It’s quite Ivor The Engine/Jones The Steam, I thought maybe you had a bit of Welsh in you?
“Ah, if only! My grandad was a Jones, but he was from Cumbria by way of Bootle. My other grandad was from London and worked on the railways, but not as a driver. So the Ivor The Engine angle is probably a little far-fetched.”
Can you explain what it is you do, with what, and how you do it?
“I’m a composer and sound artist who makes music by manipulating field recordings on reel-to-reel magnetic tape, with all instruments, digital effects and artificial reverb strictly forbidden – no synths, no samples, no pedals, no plugins.
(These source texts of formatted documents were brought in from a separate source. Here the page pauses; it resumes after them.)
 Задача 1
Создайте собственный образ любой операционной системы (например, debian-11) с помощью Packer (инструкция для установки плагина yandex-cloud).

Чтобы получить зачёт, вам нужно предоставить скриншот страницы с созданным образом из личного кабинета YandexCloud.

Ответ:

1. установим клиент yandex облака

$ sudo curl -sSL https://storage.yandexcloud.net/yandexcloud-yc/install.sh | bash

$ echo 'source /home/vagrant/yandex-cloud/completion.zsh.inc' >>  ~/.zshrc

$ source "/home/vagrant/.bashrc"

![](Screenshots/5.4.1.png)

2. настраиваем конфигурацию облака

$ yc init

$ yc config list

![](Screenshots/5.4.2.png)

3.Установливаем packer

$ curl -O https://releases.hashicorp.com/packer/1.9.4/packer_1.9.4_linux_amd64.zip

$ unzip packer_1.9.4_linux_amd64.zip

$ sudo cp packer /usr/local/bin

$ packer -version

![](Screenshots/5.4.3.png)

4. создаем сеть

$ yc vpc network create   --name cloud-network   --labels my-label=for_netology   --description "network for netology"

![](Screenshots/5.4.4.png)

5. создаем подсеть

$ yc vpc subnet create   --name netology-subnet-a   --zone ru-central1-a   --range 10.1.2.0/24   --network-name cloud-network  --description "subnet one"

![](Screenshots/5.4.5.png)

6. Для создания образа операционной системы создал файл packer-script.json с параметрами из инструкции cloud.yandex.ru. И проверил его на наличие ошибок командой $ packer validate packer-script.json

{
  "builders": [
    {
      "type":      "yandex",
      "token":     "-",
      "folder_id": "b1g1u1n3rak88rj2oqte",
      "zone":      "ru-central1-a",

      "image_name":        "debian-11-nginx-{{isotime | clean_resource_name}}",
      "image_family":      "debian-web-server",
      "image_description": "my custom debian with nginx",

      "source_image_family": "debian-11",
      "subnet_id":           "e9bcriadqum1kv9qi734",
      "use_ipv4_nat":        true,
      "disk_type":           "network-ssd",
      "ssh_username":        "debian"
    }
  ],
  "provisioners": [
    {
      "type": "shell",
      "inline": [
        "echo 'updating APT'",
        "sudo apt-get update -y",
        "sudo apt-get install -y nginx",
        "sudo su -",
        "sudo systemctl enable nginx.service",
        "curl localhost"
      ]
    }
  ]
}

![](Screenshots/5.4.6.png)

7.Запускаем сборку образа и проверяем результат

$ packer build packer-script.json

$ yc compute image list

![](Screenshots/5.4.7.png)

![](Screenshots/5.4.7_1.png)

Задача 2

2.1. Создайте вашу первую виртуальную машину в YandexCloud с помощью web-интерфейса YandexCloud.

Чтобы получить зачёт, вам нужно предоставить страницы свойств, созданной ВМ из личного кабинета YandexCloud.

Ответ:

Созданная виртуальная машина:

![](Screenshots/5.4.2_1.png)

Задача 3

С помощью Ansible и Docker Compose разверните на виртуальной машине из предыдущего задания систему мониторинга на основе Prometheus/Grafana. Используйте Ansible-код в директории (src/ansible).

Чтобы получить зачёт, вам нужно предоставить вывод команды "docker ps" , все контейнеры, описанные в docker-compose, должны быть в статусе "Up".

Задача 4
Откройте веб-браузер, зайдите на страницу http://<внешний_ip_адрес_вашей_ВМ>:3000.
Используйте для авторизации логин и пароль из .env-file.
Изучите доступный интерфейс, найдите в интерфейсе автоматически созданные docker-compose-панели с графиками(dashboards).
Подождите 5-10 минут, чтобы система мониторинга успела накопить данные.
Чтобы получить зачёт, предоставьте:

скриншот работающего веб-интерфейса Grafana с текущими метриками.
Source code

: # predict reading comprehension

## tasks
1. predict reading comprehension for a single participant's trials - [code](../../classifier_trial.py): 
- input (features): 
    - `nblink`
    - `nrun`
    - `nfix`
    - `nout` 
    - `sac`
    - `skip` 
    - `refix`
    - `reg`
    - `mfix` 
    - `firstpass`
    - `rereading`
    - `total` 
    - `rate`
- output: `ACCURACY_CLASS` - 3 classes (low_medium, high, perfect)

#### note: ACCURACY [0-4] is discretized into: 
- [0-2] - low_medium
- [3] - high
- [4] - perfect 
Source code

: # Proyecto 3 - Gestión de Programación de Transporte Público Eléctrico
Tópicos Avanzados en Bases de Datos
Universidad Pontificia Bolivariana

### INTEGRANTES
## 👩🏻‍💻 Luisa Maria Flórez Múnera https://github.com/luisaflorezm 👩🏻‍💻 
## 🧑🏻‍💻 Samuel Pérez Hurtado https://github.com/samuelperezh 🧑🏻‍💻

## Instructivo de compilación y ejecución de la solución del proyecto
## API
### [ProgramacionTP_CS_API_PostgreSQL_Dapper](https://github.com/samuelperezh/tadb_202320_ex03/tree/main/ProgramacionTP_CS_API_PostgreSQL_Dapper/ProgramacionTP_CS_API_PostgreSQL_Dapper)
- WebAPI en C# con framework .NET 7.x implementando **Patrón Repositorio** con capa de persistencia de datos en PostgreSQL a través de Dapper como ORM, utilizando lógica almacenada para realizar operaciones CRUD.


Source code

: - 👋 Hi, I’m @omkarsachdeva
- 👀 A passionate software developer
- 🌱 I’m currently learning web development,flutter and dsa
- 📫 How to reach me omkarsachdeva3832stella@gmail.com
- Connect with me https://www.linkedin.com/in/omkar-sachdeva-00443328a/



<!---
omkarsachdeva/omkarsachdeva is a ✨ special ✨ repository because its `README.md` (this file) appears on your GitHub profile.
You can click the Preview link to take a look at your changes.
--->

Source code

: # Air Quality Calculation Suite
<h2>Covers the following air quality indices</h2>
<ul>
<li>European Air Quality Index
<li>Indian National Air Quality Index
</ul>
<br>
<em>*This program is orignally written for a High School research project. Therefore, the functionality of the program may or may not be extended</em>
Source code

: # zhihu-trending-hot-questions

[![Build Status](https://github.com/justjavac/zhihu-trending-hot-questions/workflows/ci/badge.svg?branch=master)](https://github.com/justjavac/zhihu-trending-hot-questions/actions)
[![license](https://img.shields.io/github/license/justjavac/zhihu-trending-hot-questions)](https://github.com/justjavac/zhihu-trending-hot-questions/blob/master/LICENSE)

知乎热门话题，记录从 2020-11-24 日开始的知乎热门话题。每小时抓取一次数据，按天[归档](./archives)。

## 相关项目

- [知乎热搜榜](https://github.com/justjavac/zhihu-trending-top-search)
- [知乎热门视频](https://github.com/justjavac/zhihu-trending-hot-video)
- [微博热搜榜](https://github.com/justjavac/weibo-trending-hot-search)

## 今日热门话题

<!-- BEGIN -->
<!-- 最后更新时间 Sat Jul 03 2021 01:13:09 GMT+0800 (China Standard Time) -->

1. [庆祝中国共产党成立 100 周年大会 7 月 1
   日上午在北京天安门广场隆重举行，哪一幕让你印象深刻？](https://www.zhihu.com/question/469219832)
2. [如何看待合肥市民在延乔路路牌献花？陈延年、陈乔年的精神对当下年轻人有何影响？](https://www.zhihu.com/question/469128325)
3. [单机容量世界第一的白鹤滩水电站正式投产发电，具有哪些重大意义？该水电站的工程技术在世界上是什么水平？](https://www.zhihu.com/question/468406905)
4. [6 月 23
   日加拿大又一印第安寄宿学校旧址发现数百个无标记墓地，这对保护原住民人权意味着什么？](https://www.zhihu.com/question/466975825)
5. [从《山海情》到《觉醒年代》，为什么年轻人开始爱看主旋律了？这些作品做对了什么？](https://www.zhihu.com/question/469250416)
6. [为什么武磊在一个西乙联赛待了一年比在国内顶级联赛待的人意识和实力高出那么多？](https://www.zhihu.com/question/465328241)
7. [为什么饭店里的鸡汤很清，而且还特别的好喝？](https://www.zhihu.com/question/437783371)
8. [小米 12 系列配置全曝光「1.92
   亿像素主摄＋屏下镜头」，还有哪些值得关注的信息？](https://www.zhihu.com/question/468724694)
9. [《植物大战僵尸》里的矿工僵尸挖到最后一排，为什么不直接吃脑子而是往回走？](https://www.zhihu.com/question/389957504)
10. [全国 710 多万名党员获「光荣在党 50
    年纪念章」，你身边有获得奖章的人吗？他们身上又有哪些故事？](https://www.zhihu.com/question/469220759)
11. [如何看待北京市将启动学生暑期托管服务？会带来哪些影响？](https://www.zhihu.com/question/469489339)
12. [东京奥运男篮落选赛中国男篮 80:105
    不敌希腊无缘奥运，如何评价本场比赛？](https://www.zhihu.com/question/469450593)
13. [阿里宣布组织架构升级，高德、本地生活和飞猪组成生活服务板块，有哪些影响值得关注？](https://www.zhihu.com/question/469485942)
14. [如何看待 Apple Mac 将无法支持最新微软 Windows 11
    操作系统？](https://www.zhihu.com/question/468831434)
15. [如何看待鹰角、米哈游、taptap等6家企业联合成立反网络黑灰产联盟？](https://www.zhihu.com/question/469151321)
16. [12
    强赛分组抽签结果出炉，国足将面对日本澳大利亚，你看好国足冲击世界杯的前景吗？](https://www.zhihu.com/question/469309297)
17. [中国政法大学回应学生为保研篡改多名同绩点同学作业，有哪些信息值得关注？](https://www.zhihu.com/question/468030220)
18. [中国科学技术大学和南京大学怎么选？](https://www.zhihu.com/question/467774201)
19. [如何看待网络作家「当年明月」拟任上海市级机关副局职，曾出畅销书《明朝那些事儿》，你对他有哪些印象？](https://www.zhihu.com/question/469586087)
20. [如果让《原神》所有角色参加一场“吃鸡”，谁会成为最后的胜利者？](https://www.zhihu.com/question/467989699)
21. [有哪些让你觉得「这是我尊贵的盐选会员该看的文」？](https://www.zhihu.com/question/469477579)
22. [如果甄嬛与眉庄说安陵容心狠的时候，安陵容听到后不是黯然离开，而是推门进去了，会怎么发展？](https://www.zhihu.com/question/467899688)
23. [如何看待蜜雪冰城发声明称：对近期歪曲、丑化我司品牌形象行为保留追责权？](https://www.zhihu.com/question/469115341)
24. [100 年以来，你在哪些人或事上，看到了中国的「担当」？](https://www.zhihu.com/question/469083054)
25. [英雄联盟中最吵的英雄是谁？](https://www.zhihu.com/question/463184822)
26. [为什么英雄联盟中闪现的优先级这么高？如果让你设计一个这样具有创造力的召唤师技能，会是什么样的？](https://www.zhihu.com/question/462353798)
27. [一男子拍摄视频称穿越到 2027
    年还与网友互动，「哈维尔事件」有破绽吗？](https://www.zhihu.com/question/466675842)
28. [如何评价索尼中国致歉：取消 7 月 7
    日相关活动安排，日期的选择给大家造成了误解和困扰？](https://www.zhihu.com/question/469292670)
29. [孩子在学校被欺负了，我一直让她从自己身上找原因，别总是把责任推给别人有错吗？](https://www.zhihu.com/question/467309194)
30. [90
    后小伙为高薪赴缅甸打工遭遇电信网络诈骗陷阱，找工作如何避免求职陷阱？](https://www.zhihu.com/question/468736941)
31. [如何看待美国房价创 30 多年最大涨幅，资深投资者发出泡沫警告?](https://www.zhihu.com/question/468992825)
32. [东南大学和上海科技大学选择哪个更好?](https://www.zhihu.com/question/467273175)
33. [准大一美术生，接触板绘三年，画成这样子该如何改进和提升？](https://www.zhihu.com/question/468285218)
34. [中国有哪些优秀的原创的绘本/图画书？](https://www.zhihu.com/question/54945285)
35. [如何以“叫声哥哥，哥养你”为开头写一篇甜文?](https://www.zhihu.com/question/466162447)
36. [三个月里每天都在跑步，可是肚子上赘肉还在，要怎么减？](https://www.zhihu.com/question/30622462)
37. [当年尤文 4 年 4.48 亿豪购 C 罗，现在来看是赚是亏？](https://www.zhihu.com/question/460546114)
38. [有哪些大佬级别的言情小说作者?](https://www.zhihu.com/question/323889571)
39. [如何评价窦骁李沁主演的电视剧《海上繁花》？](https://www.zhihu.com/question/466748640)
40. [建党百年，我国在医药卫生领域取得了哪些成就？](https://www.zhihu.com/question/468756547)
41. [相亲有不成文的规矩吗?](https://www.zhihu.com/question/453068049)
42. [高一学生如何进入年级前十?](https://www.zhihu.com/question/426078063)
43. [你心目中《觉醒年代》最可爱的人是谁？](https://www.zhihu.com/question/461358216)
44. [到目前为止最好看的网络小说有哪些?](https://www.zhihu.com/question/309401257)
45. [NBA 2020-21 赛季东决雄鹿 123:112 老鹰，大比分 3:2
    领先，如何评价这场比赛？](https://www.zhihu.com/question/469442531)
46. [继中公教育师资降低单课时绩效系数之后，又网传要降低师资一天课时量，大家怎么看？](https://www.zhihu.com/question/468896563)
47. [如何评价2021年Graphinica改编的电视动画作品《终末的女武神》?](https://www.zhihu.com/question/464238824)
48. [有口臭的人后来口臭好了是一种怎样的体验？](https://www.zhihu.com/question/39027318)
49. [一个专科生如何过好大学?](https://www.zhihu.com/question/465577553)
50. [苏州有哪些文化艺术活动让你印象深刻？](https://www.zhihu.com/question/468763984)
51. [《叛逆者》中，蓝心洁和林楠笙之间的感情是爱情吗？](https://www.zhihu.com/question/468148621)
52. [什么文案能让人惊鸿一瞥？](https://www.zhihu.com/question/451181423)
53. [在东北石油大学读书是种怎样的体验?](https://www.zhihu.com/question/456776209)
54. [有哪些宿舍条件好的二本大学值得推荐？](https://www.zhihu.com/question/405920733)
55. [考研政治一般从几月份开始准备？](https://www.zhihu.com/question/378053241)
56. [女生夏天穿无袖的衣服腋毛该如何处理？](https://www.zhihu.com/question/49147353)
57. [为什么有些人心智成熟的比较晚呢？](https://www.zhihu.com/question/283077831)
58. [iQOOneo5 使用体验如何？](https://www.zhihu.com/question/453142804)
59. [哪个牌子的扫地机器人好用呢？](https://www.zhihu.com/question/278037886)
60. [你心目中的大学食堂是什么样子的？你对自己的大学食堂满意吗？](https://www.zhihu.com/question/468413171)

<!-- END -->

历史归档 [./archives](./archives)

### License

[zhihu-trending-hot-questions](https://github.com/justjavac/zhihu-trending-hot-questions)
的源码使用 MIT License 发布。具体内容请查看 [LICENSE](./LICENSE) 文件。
I work under the name Howlround and also have a side hustle creating text, tape and trash noise with the writer Ken Hollings as The Howling, do check out our recently issued second album ‘Incredible Night Creatures Of The Midway’. Oh, and I also present ‘Fog Cast’, a late-night, deep listening show every Wednesday at 23.30 on Resonance 104.4FM.”
How did it all this start for you? Were you one for taping ‘TOTP’ off the telly?
“The family did indeed gather around ‘Top Of The Pops’ every Thursday and it was all harmless fun until I saw Altern8 performing ‘Activ-8’ at the age of 11 and then lights started winking in my brain. Laser noises! Whooshes! Chipmunk diva vocals! Clattering drum machines! A massive robot! In some obscure way I realised this was what I wanted, somehow, 33 years later and here we are. It’s been downhill ever since.”
What is it about tape that appeals?
“After several years of making dodgy dance music I was so sick of moving colourful shapes around on a computer. Working with tape appealed to me immediately, you’re relying on your hands, your ears and your sense of coordination. Plus tape is beautifully unpredictable, it moves in a strange way and you never can quite tell what kind of effect it will have on the material you feed into it so it’s perfect for surprises, improvisation and working on the fly. Slow it down or play it backwards and you’ve got a whole new sonic world opening up in front of you without even really having to do all that much.”
You ended up working for the BBC World Service at the famous Bush House. That must’ve been a pinch me moment?
“I was very proud to work as a studio manager for the World Service and have never been happier than my days in Bush House – a role that began the careers of several members of the Radiophonic Workshop. I was already interested in the history of that department and early electronic music in general, so I guess it was inevitable that I’d start tinkering around with machines myself.”
Your debut album ‘The Ghosts Of Bush House’ marked the end of the BBC’s stay at the building. That must’ve been bittersweet?
“It was released on the day the BBC left the building, a sad day for so many. I loved Bush House and I never managed to feel anything close to that affection for New Broadcasting House, where the World Service was moved. It replaced the labyrinth of corridors and studios with an open-plan, corporate call centre environment, which, for me at least, was completely counter-inductive to being able to concentrate or get any work done. Although I did briefly run a record label from a quiet corner of the 5th floor. Once I’d actually found a quiet corner, that is.”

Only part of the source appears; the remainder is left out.